▶ Exercise directions:
Look through the data that follows and say how many of its lines contain "cmake", giving the number only.
====== Material provided ======
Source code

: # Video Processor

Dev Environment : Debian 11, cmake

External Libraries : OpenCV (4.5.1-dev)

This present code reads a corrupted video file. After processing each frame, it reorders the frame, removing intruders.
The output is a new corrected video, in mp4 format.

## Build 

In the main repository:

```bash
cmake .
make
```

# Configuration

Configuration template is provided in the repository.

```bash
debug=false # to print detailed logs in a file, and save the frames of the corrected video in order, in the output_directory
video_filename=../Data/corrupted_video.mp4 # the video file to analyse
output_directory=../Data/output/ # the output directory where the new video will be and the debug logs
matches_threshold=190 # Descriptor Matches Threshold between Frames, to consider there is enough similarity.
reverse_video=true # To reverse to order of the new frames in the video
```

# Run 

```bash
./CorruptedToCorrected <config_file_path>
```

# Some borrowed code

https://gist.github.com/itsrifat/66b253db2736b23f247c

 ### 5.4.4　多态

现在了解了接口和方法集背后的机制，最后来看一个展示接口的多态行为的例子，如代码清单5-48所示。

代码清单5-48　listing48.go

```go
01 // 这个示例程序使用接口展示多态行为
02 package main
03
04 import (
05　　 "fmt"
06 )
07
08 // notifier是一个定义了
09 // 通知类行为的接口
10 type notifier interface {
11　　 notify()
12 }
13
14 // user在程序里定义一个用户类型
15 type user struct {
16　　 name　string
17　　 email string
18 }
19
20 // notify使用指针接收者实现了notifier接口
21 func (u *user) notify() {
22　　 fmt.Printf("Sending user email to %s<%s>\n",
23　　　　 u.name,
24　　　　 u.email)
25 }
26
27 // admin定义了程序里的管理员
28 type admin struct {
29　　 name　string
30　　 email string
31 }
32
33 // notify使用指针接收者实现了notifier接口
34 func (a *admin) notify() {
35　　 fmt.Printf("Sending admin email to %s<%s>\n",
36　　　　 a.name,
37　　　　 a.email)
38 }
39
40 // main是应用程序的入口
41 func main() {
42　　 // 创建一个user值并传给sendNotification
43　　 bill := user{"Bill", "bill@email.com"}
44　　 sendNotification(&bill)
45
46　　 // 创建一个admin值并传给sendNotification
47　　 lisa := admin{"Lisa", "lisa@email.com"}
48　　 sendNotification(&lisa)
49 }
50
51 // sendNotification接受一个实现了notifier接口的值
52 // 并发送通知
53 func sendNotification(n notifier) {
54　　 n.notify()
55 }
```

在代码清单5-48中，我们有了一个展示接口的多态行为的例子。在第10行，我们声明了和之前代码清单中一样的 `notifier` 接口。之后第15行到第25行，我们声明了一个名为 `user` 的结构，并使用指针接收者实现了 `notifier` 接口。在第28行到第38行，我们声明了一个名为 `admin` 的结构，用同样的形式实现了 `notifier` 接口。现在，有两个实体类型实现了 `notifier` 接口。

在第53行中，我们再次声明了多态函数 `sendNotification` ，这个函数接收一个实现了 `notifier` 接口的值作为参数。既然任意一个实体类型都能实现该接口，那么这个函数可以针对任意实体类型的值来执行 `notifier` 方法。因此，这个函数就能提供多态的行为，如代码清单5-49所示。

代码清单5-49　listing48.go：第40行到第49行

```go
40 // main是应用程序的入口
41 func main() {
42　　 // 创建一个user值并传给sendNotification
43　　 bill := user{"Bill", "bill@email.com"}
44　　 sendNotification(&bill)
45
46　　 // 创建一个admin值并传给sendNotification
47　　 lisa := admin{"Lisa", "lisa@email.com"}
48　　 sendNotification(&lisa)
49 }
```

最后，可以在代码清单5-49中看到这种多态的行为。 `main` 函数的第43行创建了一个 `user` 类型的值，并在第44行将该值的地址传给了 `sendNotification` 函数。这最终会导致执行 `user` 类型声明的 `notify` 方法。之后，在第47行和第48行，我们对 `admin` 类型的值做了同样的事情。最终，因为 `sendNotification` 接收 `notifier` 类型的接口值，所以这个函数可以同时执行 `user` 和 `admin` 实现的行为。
======
▶ Your response:
2